# Anyone ever used UP Aqua substrate



## II Knucklez II (Oct 31, 2011)

UP Aqua substrate for aquatic plants

looking for some good substrate for my 180g planted Discus tank and this has good reviews on amazon and cheap. 

I usually get Mr. aqua substrate, which I use and its great but cant find any right now.


----------



## rnaodm (Jun 9, 2012)

Can you find Black Diamond Blasting Sand? Its marketed for Sand blasters but looks great in tanks and plants do just fine in it.

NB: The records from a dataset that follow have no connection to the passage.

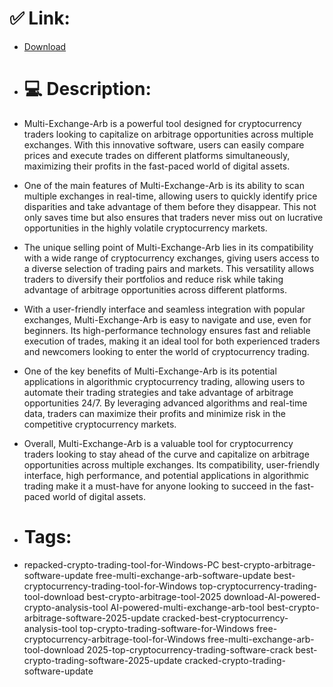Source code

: # ✅ Link:
- [Download](https://FAMiD.zlera.top/oXy4I/Multi-Exchange-Arb)
- # 💻 Description:
- Multi-Exchange-Arb is a powerful tool designed for cryptocurrency traders looking to capitalize on arbitrage opportunities across multiple exchanges. With this innovative software, users can easily compare prices and execute trades on different platforms simultaneously, maximizing their profits in the fast-paced world of digital assets.

- One of the main features of Multi-Exchange-Arb is its ability to scan multiple exchanges in real-time, allowing users to quickly identify price disparities and take advantage of them before they disappear. This not only saves time but also ensures that traders never miss out on lucrative opportunities in the highly volatile cryptocurrency markets.

- The unique selling point of Multi-Exchange-Arb lies in its compatibility with a wide range of cryptocurrency exchanges, giving users access to a diverse selection of trading pairs and markets. This versatility allows traders to diversify their portfolios and reduce risk while taking advantage of arbitrage opportunities across different platforms.

- With a user-friendly interface and seamless integration with popular exchanges, Multi-Exchange-Arb is easy to navigate and use, even for beginners. Its high-performance technology ensures fast and reliable execution of trades, making it an ideal tool for both experienced traders and newcomers looking to enter the world of cryptocurrency trading.

- One of the key benefits of Multi-Exchange-Arb is its potential applications in algorithmic cryptocurrency trading, allowing users to automate their trading strategies and take advantage of arbitrage opportunities 24/7. By leveraging advanced algorithms and real-time data, traders can maximize their profits and minimize risk in the competitive cryptocurrency markets.

- Overall, Multi-Exchange-Arb is a valuable tool for cryptocurrency traders looking to stay ahead of the curve and capitalize on arbitrage opportunities across multiple exchanges. Its compatibility, user-friendly interface, high performance, and potential applications in algorithmic trading make it a must-have for anyone looking to succeed in the fast-paced world of digital assets.

- # Tags:
- repacked-crypto-trading-tool-for-Windows-PC best-crypto-arbitrage-software-update free-multi-exchange-arb-software-update best-cryptocurrency-trading-tool-for-Windows top-cryptocurrency-trading-tool-download best-crypto-arbitrage-tool-2025 download-AI-powered-crypto-analysis-tool AI-powered-multi-exchange-arb-tool best-crypto-arbitrage-software-2025-update cracked-best-cryptocurrency-analysis-tool top-crypto-trading-software-for-Windows free-cryptocurrency-arbitrage-tool-for-Windows free-multi-exchange-arb-tool-download 2025-top-cryptocurrency-trading-software-crack best-crypto-trading-software-2025-update cracked-crypto-trading-software-update




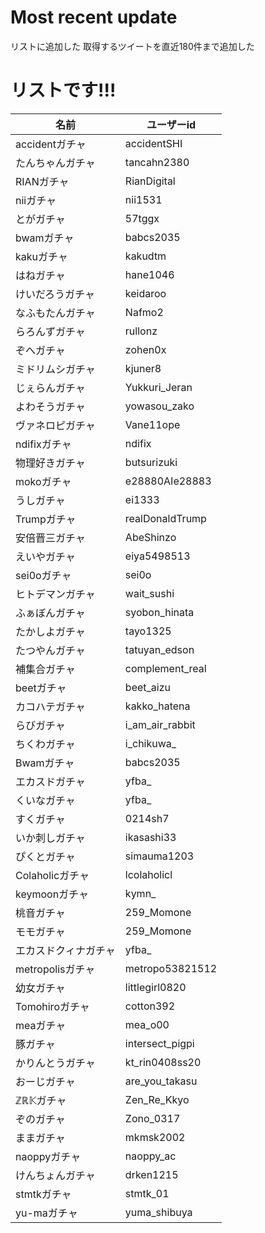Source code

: # Most recent update
リストに追加した
取得するツイートを直近180件まで追加した


# リストです!!!

名前  |  ユーザーid 
  ---- | ---- 
accidentガチャ   |   accidentSHI
たんちゃんガチャ   |   tancahn2380
RIANガチャ   |   RianDigital
niiガチャ   |   nii1531
とがガチャ   |   57tggx
bwamガチャ   |   babcs2035
kakuガチャ   |   kakudtm
はねガチャ   |   hane1046
けいだろうガチャ   |   keidaroo
なふもたんガチャ   |   Nafmo2
らろんずガチャ   |   rullonz
ぞへガチャ   |   zohen0x
ミドリムシガチャ   |   kjuner8
じぇらんガチャ   |   Yukkuri_Jeran
よわそうガチャ   |   yowasou_zako
ヴァネロピガチャ   |   Vane11ope
ndifixガチャ   |   ndifix
物理好きガチャ   |   butsurizuki
mokoガチャ   |   e28880AIe28883
うしガチャ   |   ei1333
Trumpガチャ   |   realDonaldTrump
安倍晋三ガチャ   |   AbeShinzo
えいやガチャ   |   eiya5498513
sei0oガチャ   |   sei0o
ヒトデマンガチャ   |   wait_sushi
ふぁぼんガチャ   |   syobon_hinata
たかしよガチャ   |   tayo1325
たつやんガチャ   |   tatuyan_edson
補集合ガチャ   |   complement_real
beetガチャ   |   beet_aizu
カコハテガチャ   |   kakko_hatena
らびガチャ   |   i_am_air_rabbit
ちくわガチャ   |   i_chikuwa_
Bwamガチャ   |   babcs2035
エカスドガチャ   |   yfba_
くいなガチャ   |   yfba_
すくガチャ   |   0214sh7
いか刺しガチャ   |   ikasashi33
ぴくとガチャ   |   simauma1203
Colaholicガチャ   |   lcolaholicl
keymoonガチャ   |   kymn_
桃音ガチャ   |   259_Momone
モモガチャ   |   259_Momone
エカスドクィナガチャ   |   yfba_
metropolisガチャ   |   metropo53821512
幼女ガチャ   |   littlegirl0820
Tomohiroガチャ   |   cotton392
meaガチャ   |   mea_o00
豚ガチャ   |   intersect_pigpi
かりんとうガチャ   |   kt_rin0408ss20
おーじガチャ   |   are_you_takasu
ℤℝ𝕂ガチャ   |   Zen_Re_Kkyo
ぞのガチャ   |   Zono_0317
ままガチャ   |   mkmsk2002
naoppyガチャ   |   naoppy_ac
けんちょんガチャ   |   drken1215
stmtkガチャ   |   stmtk_01
yu-maガチャ   |   yuma_shibuya
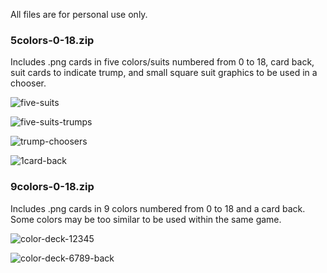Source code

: All files are for personal use only.

<h3>5colors-0-18.zip</h3>
Includes .png cards in five colors/suits numbered from 0 to 18, card back, suit cards to indicate trump, and small square suit graphics to be used in a chooser.


![five-suits](https://user-images.githubusercontent.com/82072722/187797418-5a599537-cbc3-4987-b384-8f6273c6fe4c.png)

![five-suits-trumps](https://user-images.githubusercontent.com/82072722/187798684-250450f1-443f-41b0-8794-0ab54758abaa.png)


![trump-choosers](https://user-images.githubusercontent.com/82072722/187798502-6e49ffcb-655f-45e1-a542-1f43750ad615.png)

![1card-back](https://user-images.githubusercontent.com/82072722/187797244-a5980967-d6bb-4e3f-81eb-d45d0dbc86ed.png)

<h3>9colors-0-18.zip</h3>
Includes .png cards in 9 colors numbered from 0 to 18 and a card back. Some colors may be too similar to be used within the same game.

![color-deck-12345](https://user-images.githubusercontent.com/82072722/188281862-621891c6-9e3e-47e6-93ee-f6f5de310b75.png)

![color-deck-6789-back](https://user-images.githubusercontent.com/82072722/188281866-7dcfb5f4-c548-4fea-8777-d8184e7c13c7.png)

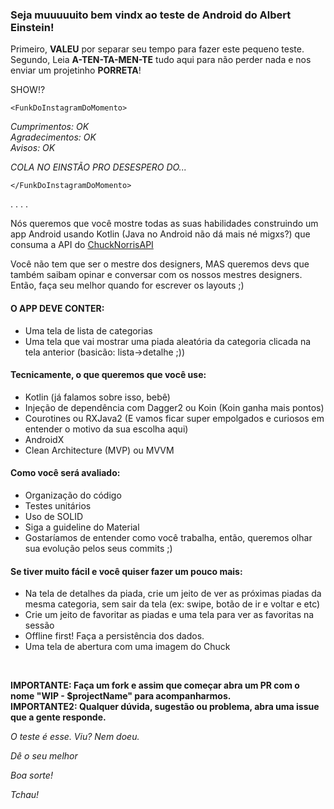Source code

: ### Seja muuuuuito bem vindx ao teste de Android do Albert Einstein!

Primeiro, **VALEU** por separar seu tempo para fazer este pequeno teste.<br/>
Segundo, Leia **A-TEN-TA-MEN-TE** tudo aqui para não perder nada e nos enviar um projetinho **PORRETA**!

SHOW!? 

`<FunkDoInstagramDoMomento>`


 *Cumprimentos: OK* <br/>
 *Agradecimentos: OK* <br/>
 *Avisos: OK* <br/>

*COLA NO EINSTÃO PRO DESESPERO DO...*

`</FunkDoInstagramDoMomento>`

.
.
.
.


Nós queremos que você mostre todas as suas habilidades construindo um app Android usando Kotlin (Java no Android não dá mais né migxs?) que consuma a API do [ChuckNorrisAPI](https://api.chucknorris.io/ "ChuckNorrisAPI")

Você não tem que ser o mestre dos designers, MAS queremos devs que também saibam opinar e conversar com os nossos mestres designers. Então, faça seu melhor quando for escrever os layouts ;)

#### O APP DEVE CONTER:

- Uma tela de lista de categorias
- Uma tela que vai mostrar uma piada aleatória da categoria clicada na tela anterior (basicão: lista->detalhe ;))

####  Tecnicamente, o que queremos que você use:

- Kotlin (já falamos sobre isso, bebê)
- Injeção de dependência com Dagger2 ou Koin (Koin ganha mais pontos)
- Courotines ou RXJava2 (E vamos ficar super empolgados e curiosos em entender o motivo da sua escolha aqui)
- AndroidX
- Clean Architecture (MVP) ou MVVM

#### Como você será avaliado:

- Organização do código
- Testes unitários
- Uso de SOLID
- Siga a guideline do Material
- Gostaríamos de entender como você trabalha, então, queremos olhar sua evolução pelos seus commits ;)


#### Se tiver muito fácil e você quiser fazer um pouco mais:

- Na tela de detalhes da piada, crie um jeito de ver as próximas piadas da mesma categoria, sem sair da tela (ex: swipe, botão de ir e voltar e etc)
- Crie um jeito de favoritar as piadas e uma tela para ver as favoritas na sessão
- Offline first! Faça a persistência dos dados.
- Uma tela de abertura com uma imagem do Chuck

<br/>

**IMPORTANTE: Faça um fork e assim que começar abra um PR com o nome "WIP - $projectName" para acompanharmos.**<br/>
**IMPORTANTE2: Qualquer dúvida, sugestão ou problema, abra uma issue que a gente responde.**

*O teste é esse. Viu? Nem doeu.*

*Dê o seu melhor*

*Boa sorte!*

*Tchau!*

Black Diamond Fine Blasting Abrasives - For Life Out Here
Has a store locator


----------



## II Knucklez II (Oct 31, 2011)

rnaodm said:


> Can you find Black Diamond Blasting Sand? Its marketed for Sand blasters but looks great in tanks and plants do just fine in it.
> 
> Black Diamond Fine Blasting Abrasives - For Life Out Here
> Has a store locator


I'll look in to that. thanks.

any one?


----------



## SomethingFishy16 (Apr 1, 2016)

I have seen it in my LFS. They use it in their tanks but other then that I don't know much about it. I prefer the ADA aquasoil mixed with Eco-Complete. (i.e eco-complete on bottom ADA on top)


----------